Return every line of the data below, exactly.

--- Data supplied ---

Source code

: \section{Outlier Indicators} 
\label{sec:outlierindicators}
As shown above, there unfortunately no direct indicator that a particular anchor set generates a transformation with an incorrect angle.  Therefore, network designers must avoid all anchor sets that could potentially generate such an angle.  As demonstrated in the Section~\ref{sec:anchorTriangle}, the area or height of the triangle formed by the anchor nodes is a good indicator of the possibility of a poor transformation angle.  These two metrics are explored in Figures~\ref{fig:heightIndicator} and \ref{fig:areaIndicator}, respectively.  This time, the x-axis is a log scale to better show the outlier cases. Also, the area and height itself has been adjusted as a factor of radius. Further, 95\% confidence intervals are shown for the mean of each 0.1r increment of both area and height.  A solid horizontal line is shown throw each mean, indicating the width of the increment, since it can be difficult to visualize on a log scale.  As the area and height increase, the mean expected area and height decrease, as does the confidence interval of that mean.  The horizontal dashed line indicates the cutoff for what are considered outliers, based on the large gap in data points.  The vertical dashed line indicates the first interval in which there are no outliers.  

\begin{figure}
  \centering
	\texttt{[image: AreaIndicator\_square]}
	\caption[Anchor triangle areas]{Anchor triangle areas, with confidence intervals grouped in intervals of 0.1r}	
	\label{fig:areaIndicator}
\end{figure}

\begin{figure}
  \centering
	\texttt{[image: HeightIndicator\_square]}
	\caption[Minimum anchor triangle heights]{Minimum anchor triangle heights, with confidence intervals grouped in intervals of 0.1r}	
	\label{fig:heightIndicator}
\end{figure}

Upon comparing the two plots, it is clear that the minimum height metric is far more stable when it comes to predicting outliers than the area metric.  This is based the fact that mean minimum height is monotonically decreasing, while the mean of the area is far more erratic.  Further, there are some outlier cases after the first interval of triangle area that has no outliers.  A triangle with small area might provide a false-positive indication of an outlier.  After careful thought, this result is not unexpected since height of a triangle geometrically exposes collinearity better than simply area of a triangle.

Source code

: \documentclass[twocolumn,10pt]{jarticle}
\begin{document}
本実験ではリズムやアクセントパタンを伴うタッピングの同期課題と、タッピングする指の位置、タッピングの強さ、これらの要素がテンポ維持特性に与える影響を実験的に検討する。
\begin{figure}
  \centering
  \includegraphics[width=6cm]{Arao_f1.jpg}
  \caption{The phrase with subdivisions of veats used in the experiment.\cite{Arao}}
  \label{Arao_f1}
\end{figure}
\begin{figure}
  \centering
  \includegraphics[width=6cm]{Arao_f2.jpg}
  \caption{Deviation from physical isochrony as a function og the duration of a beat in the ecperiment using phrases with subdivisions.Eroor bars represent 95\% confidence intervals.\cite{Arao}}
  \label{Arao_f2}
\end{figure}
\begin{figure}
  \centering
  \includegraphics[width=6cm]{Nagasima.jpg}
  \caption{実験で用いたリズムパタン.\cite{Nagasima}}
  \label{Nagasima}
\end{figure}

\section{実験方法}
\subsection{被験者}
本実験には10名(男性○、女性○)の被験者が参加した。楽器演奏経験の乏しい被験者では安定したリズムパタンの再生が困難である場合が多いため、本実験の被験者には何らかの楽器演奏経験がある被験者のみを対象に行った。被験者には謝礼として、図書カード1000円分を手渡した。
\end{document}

---

Written response ->
Source code

: \section{Outlier Indicators} 
\label{sec:outlierindicators}
As shown above, there unfortunately no direct indicator that a particular anchor set generates a transformation with an incorrect angle.  Therefore, network designers must avoid all anchor sets that could potentially generate such an angle.  As demonstrated in the Section~\ref{sec:anchorTriangle}, the area or height of the triangle formed by the anchor nodes is a good indicator of the possibility of a poor transformation angle.  These two metrics are explored in Figures~\ref{fig:heightIndicator} and \ref{fig:areaIndicator}, respectively.  This time, the x-axis is a log scale to better show the outlier cases. Also, the area and height itself has been adjusted as a factor of radius. Further, 95\% confidence intervals are shown for the mean of each 0.1r increment of both area and height.  A solid horizontal line is shown throw each mean, indicating the width of the increment, since it can be difficult to visualize on a log scale.  As the area and height increase, the mean expected area and height decrease, as does the confidence interval of that mean.  The horizontal dashed line indicates the cutoff for what are considered outliers, based on the large gap in data points.  The vertical dashed line indicates the first interval in which there are no outliers.  

\begin{figure}
  \centering
	\texttt{[image: AreaIndicator\_square]}
	\caption[Anchor triangle areas]{Anchor triangle areas, with confidence intervals grouped in intervals of 0.1r}	
	\label{fig:areaIndicator}
\end{figure}

\begin{figure}
  \centering
	\texttt{[image: HeightIndicator\_square]}
	\caption[Minimum anchor triangle heights]{Minimum anchor triangle heights, with confidence intervals grouped in intervals of 0.1r}	
	\label{fig:heightIndicator}
\end{figure}

Upon comparing the two plots, it is clear that the minimum height metric is far more stable when it comes to predicting outliers than the area metric.  This is based the fact that mean minimum height is monotonically decreasing, while the mean of the area is far more erratic.  Further, there are some outlier cases after the first interval of triangle area that has no outliers.  A triangle with small area might provide a false-positive indication of an outlier.  After careful thought, this result is not unexpected since height of a triangle geometrically exposes collinearity better than simply area of a triangle.

Source code

: \documentclass[twocolumn,10pt]{jarticle}
\begin{document}
本実験ではリズムやアクセントパタンを伴うタッピングの同期課題と、タッピングする指の位置、タッピングの強さ、これらの要素がテンポ維持特性に与える影響を実験的に検討する。
\begin{figure}
  \centering
  \includegraphics[width=6cm]{Arao_f1.jpg}
  \caption{The phrase with subdivisions of veats used in the experiment.\cite{Arao}}
  \label{Arao_f1}
\end{figure}
\begin{figure}
  \centering
  \includegraphics[width=6cm]{Arao_f2.jpg}
  \caption{Deviation from physical isochrony as a function og the duration of a beat in the ecperiment using phrases with subdivisions.Eroor bars represent 95\% confidence intervals.\cite{Arao}}
  \label{Arao_f2}
\end{figure}
\begin{figure}
  \centering
  \includegraphics[width=6cm]{Nagasima.jpg}
  \caption{実験で用いたリズムパタン.\cite{Nagasima}}
  \label{Nagasima}
\end{figure}

\section{実験方法}
\subsection{被験者}
本実験には10名(男性○、女性○)の被験者が参加した。楽器演奏経験の乏しい被験者では安定したリズムパタンの再生が困難である場合が多いため、本実験の被験者には何らかの楽器演奏経験がある被験者のみを対象に行った。被験者には謝礼として、図書カード1000円分を手渡した。
\end{document}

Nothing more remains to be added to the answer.